Es una vieja costumbre de la política externa de los Estados Unidos reconocer únicamente como válidos sus intereses y colocar en los altares aquellos comportamientos y actos que apuntan a imponer sus ostentosos dogmas nacionales a un planeta plagado de pretendidos tarados, envidiosos, taimados, inútiles e indolentes urgidos de entrar en cintura de la mano (o bajo las patadas) de los elegidos por la providencia.
Al menos para este autor, la propia historia de la primera potencia capitalista así lo demuestra con creces, y sería recomendable que, en aras de una visión objetiva, hubiese más interés general en hurgar en una materia tan reveladora, en primer lugar entre los mismos que dirigen y habitan aquel territorio norteño.
Ello, además, debería estar acompañado del interés o al menos la curiosidad por intentar dar respuesta a una interrogante clave: ¿qué yo haría si estuviese del otro lado, y en vez de estimarme “triunfador” militase entre los “perdedores”? (para usar dos populares antónimos de la tradicional jerga gringa). En pocas palabras, ponerse en el pellejo ajeno.
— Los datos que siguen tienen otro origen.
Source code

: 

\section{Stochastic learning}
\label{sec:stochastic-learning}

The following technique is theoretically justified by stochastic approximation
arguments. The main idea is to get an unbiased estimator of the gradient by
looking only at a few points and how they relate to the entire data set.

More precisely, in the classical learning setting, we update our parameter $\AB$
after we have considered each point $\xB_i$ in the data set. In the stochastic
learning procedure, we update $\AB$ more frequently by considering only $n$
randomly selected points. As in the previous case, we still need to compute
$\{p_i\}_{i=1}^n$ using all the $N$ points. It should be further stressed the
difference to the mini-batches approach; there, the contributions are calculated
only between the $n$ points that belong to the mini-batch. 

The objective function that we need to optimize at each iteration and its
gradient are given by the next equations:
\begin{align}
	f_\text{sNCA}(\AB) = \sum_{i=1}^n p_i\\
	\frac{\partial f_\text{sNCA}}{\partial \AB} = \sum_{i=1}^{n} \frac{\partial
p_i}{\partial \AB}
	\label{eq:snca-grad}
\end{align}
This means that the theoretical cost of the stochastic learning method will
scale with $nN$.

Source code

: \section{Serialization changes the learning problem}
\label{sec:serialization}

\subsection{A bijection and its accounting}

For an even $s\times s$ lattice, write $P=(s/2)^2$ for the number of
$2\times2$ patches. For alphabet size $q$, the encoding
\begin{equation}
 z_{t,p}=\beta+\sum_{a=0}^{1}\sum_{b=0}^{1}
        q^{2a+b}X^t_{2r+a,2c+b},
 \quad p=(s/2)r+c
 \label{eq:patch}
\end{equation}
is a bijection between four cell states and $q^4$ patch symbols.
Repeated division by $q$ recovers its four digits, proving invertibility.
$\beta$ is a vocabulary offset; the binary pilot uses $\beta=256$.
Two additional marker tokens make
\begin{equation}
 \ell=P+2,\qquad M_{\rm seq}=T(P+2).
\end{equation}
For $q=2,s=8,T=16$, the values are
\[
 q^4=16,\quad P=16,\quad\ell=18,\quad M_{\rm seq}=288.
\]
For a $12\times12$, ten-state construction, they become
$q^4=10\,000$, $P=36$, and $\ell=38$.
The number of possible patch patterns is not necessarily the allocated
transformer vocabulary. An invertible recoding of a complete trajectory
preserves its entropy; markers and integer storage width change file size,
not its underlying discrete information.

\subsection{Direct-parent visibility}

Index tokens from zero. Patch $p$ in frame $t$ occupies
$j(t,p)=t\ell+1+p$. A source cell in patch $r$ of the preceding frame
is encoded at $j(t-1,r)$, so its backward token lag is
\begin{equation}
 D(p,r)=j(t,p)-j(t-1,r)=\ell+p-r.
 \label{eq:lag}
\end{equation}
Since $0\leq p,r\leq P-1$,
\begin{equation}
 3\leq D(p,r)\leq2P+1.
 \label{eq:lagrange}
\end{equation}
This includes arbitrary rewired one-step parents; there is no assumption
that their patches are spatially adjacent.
Así, de ser un indígena expulsado y masacrado por los colonos blancos ávidos de tierra a costa de la existencia de su tribu y su familia, qué haría un norteamericano de hoy.
Cómo reaccionaría de haber sido arrancado de su tierra natal y su cultura, encadenado y hacinado en un barco pestilente, y traído para vivir y morir esclavo en una plantación como las enseñoreadas por los propios fundadores de la Unión.
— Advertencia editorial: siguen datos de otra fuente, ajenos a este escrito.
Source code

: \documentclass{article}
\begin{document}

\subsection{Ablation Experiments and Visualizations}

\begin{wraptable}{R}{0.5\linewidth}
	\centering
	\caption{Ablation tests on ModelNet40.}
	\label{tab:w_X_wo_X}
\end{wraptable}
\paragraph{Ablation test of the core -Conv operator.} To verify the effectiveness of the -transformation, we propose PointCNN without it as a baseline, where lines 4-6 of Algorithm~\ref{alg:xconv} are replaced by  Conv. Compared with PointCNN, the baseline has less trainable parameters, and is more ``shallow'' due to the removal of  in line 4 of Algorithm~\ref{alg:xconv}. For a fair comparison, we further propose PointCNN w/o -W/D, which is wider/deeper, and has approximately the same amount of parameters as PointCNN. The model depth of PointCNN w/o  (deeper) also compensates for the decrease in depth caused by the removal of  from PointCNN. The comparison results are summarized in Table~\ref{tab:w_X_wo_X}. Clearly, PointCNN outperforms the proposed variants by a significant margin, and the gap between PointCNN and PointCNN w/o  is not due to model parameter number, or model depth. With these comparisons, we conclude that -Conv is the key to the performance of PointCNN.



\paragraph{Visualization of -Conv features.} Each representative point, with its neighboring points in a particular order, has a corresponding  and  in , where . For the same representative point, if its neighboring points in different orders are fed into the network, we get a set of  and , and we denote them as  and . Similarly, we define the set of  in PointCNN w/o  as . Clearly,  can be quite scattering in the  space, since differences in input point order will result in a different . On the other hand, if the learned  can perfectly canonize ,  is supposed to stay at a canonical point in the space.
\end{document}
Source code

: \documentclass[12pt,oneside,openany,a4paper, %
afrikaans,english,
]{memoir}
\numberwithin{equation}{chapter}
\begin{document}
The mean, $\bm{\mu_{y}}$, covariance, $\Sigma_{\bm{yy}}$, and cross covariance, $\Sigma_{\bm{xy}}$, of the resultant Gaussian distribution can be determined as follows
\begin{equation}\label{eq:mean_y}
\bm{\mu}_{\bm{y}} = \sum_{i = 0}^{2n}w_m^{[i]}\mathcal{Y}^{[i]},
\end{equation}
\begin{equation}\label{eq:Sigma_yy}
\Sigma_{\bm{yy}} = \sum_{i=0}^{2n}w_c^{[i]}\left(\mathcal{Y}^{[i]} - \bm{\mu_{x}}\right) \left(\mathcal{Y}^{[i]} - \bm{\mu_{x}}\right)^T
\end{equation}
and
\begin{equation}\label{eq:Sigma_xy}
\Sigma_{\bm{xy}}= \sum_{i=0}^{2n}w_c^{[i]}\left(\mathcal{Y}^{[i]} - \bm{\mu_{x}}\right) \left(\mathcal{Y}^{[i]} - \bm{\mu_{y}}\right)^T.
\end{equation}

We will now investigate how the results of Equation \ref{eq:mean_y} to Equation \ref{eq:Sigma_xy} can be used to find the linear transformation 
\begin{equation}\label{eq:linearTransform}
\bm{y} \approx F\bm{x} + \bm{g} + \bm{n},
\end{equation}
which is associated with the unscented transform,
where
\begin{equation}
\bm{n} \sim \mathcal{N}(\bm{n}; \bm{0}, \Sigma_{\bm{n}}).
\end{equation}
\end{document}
Cuál sería su actuación si un día tropas extranjeras rebanaran su país y le convirtiesen de la noche a la mañana, a él y su descendencia, de mexicano en chicano, o lo que es lo mismo, en un eterno ciudadano de segunda hundido en el desarraigo y el desprecio de la sociedad conquistadora.
Qué hacer si las bombas, el napalm y el genocidio, llegados desde miles de millas, hubiesen convertido a los Estados Unidos en el infierno que Washington desató en Vietnam en la segunda mitad del siglo veinte.
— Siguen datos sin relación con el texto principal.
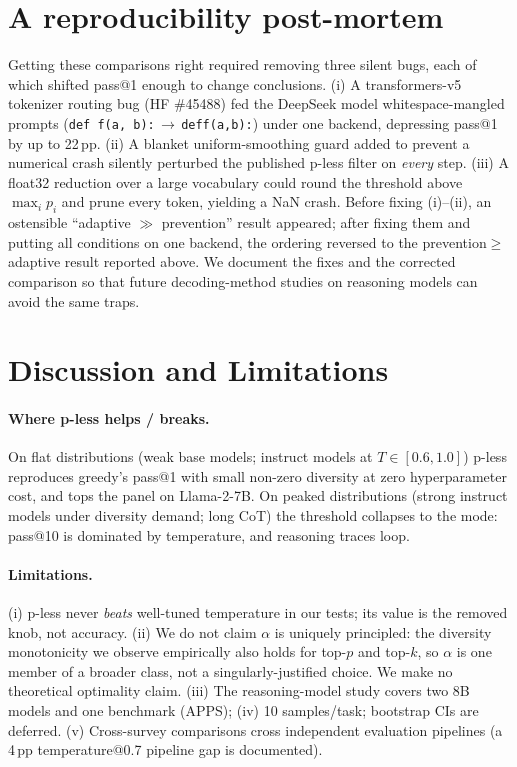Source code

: \documentclass[11pt]{article}                       %
\begin{document}
\section{A reproducibility post-mortem}\label{sec:repro}
Getting these comparisons right required removing three silent bugs, each of which shifted pass@1
enough to change conclusions. (i) A transformers-v5 tokenizer routing bug (HF \#45488) fed the
DeepSeek model whitespace-mangled prompts (\texttt{def f(a, b):}\,$\to$\,\texttt{deff(a,b):}) under one
backend, depressing pass@1 by up to 22\,pp. (ii) A blanket uniform-smoothing guard added to prevent a
numerical crash silently perturbed the published p-less filter on \emph{every} step. (iii) A
float32 reduction over a large vocabulary could round the threshold above $\max_i p_i$ and prune every
token, yielding a NaN crash. Before fixing (i)--(ii), an ostensible ``adaptive $\gg$ prevention''
result appeared; after fixing them and putting all conditions on one backend, the ordering reversed to
the prevention$\ge$adaptive result reported above. We document the fixes and the corrected comparison
so that future decoding-method studies on reasoning models can avoid the same traps.

\section{Discussion and Limitations}\label{sec:discussion}
\paragraph{Where p-less helps / breaks.} On flat distributions (weak base models; instruct models at
$T\!\in\![0.6,1.0]$) p-less reproduces greedy's pass@1 with small non-zero diversity at zero
hyperparameter cost, and tops the \citet{shi2024decoding} panel on Llama-2-7B. On peaked distributions
(strong instruct models under diversity demand; long CoT) the threshold collapses to the mode:
pass@10 is dominated by temperature, and reasoning traces loop.

\paragraph{Limitations.} (i) p-less never \emph{beats} well-tuned temperature in our tests; its value
is the removed knob, not accuracy. (ii) We do not claim $\alpha$ is uniquely principled: the diversity
monotonicity we observe empirically also holds for top-$p$ and top-$k$, so $\alpha$ is one member of a
broader class, not a singularly-justified choice. We make no theoretical optimality claim. (iii) The
reasoning-model study covers two 8B models and one benchmark (APPS); (iv) 10 samples/task; bootstrap
CIs are deferred. (v) Cross-survey comparisons cross independent evaluation pipelines (a 4\,pp
temperature@0.7 pipeline gap is documented).
\end{document}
Cuál sería la respuesta si los cubanos bloquearan a los Estados Unidos por más de seis décadas y obligaran a su familia, a sus amigos y a sus compatriotas a vivir por cuatro generaciones en medio de severos obstáculos y carencias.
Serían la calma o la resignación la actitud de los estadounidenses si Moscú desplegara tropas y misiles suyos y aliados en la frontera norte de México o la sur de Canadá como hoy hacen USA y sus socios de la OTAN en la divisoria europea de Rusia.
Qué respuesta tendría lugar si China inundara con su flota las costas frente a California (Washington lo ejecuta en los mares aledaños al gigante asiático), incitara manifestaciones separatistas en Nueva York (Washington las paga y organiza en Hong Kong), o vendiera aviones y sistemas de combate a Hawai para que dejase de ser un Estado de la Unión (Washington lo instrumenta ahora mismo con Taiwán).
O qué podría esperarse si Damasco ocupara por la fuerza campos petroleros en Texas y se llevara el crudo en permanentes caravanas de carros cisternas sin abonar un centavo al gobierno federal porque le viene de puras ganas, a la usanza de lo que perpetran los ilegales contingentes militares norteamericanos desplegados por estos tiempos en Siria.
Dos máximas entonces, de las más conocidas, para concluir e intentar ayudar a los interesados en un razonamiento sensato, equilibrado, veraz y decente que ojalá brotara de una vez entre los líderes y no pocos ciudadanos norteamericanos: “el respeto al derecho ajeno es la paz” y “ no hagas a otro lo que no deseas para ti mismo.”